Bonuszahlung: Wann steht sie mir zu?

Eine Bonuszahlung ist ein beliebter Zusatz zum regulären Gehalt. Einen gesetzlichen Anspruch darauf haben Mitarbeiter nicht, aber durch vertragliche Regelungen und Zielvereinbarungen bekommen viele trotzdem eine variable Vergütung. Wir zeigen, wann Ihnen eine Bonuszahlung zusteht, welche Arten es gibt und wie die Zahlung versteuert wird…

Bonuszahlung Definition Anspruch Arbeitnehmer Steuerfrei Vorteile Nachteile Hoehe

Das Wichtigste in Kürze

  • Definition: Eine Bonuszahlung ist eine zusätzliche Vergütung, die Arbeitnehmer für erreichte Ziele, besondere Leistungen oder Erfolge des Unternehmens erhalten.
  • Anspruch: Es gibt keinen allgemeinen gesetzlichen Anspruch auf Bonuszahlungen von Unternehmen. Grundlage können der individuelle Arbeitsvertrag, ein Tarifvertrag oder eine Betriebsvereinbarung sein.
  • Freiwilligkeit: Arbeitgeber gewähren Boni oft mit einem Freiwilligkeitsvorbehalt.

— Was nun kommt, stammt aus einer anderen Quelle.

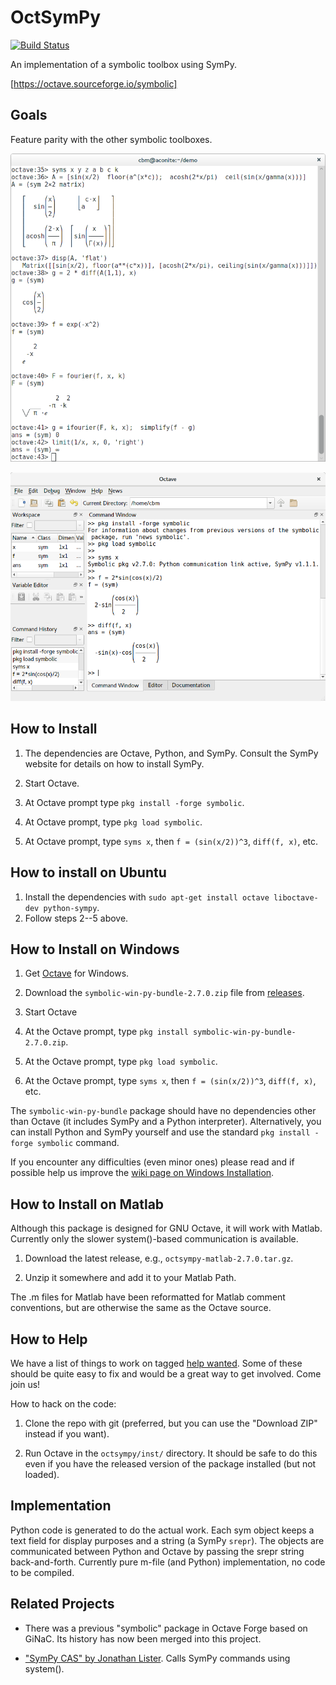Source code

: OctSymPy
========

[![Build Status](https://travis-ci.org/cbm755/octsympy.svg?branch=master)](https://travis-ci.org/cbm755/octsympy)

An implementation of a symbolic toolbox using SymPy.

[https://octave.sourceforge.io/symbolic]


Goals
-----

Feature parity with the other symbolic toolboxes.

![Screenshot 1](/screenshot.png)

![Screenshot 2](/screenshot-install.png)



How to Install
--------------

1.  The dependencies are Octave, Python, and SymPy.  Consult the SymPy
    website for details on how to install SymPy.

2.  Start Octave.

3.  At Octave prompt type `pkg install -forge symbolic`.

4.  At Octave prompt, type `pkg load symbolic`.

5.  At Octave prompt, type `syms x`, then `f = (sin(x/2))^3`,
    `diff(f, x)`, etc.


How to install on Ubuntu
-------------------------

1.  Install the dependencies with
    `sudo apt-get install octave liboctave-dev python-sympy`.
2.  Follow steps 2--5 above.


How to Install on Windows
-------------------------

1.  Get [Octave](http://www.octave.org) for Windows.

2.  Download the `symbolic-win-py-bundle-2.7.0.zip` file from
    [releases](https://github.com/cbm755/octsympy/releases).

3.  Start Octave

4.  At the Octave prompt, type `pkg install symbolic-win-py-bundle-2.7.0.zip`.

5.  At the Octave prompt, type `pkg load symbolic`.

6.  At the Octave prompt, type `syms x`, then `f = (sin(x/2))^3`,
    `diff(f, x)`, etc.

The `symbolic-win-py-bundle` package should have no dependencies other than
Octave (it includes SymPy and a Python interpreter).  Alternatively, you can
install Python and SymPy yourself and use the standard
`pkg install -forge symbolic` command.

If you encounter any difficulties (even minor ones) please read and
if possible help us improve the
[wiki page on Windows Installation](https://github.com/cbm755/octsympy/wiki/Notes-on-Windows-installation).



How to Install on Matlab
------------------------

Although this package is designed for GNU Octave, it will work with
Matlab.  Currently only the slower system()-based communication is
available.

1.  Download the latest release, e.g., `octsympy-matlab-2.7.0.tar.gz`.

2.  Unzip it somewhere and add it to your Matlab Path.

The .m files for Matlab have been reformatted for Matlab comment
conventions, but are otherwise the same as the Octave source.


How to Help
-----------

We have a list of things to work on tagged [help
wanted](https://github.com/cbm755/octsympy/issues?q=is:open+is:issue+label:"help+wanted").
Some of these should be quite easy to fix and would be a great way to
get involved.  Come join us!

How to hack on the code:

1.  Clone the repo with git (preferred, but you can use the "Download
    ZIP" instead if you want).

2.  Run Octave in the `octsympy/inst/` directory.  It should be safe
    to do this even if you have the released version of the package
    installed (but not loaded).



Implementation
--------------

Python code is generated to do the actual work.  Each sym object keeps
a text field for display purposes and a string (a SymPy `srepr`).  The
objects are communicated between Python and Octave by passing the
srepr string back-and-forth.  Currently pure m-file (and Python)
implementation, no code to be compiled.



Related Projects
----------------

  * There was a previous "symbolic" package in Octave Forge based on
    GiNaC.  Its history has now been merged into this project.

  * ["SymPy CAS" by Jonathan Lister](http://www.mathworks.com/matlabcentral/fileexchange/42787-sympy-cas-in-matlab).
    Calls SymPy commands using system().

Dieser verhindert, dass selbst bei wiederholter Zahlung ein zukünftiger rechtlicher Anspruch entsteht.
  • Höhe: Das Unternehmen legt fest, wie hoch ein Bonus an Mitarbeiter ausfällt. So sind Zahlungen von 500 Euro, aber auch von 5.000 Euro möglich. Entscheidend sind z.B. Position, Verantwortung und das Gehalt.
  • Steuern: Bonuszahlungen zählen aus steuerlicher Sicht zum Arbeitslohn. Für die gesamte Summe fallen deshalb sowohl Steuer als auch Sozialversicherungsabgaben an. Entsprechend bekommen Sie als Nettobetrag deutlich weniger.
  • Gleichbehandlung: Bei Bonuszahlungen gilt der arbeitsrechtliche Gleichbehandlungsgrundsatz. Einzelne Mitarbeiter dürfen nicht ohne Sachgrund ausgeschlossen und unangemessen benachteiligt werden.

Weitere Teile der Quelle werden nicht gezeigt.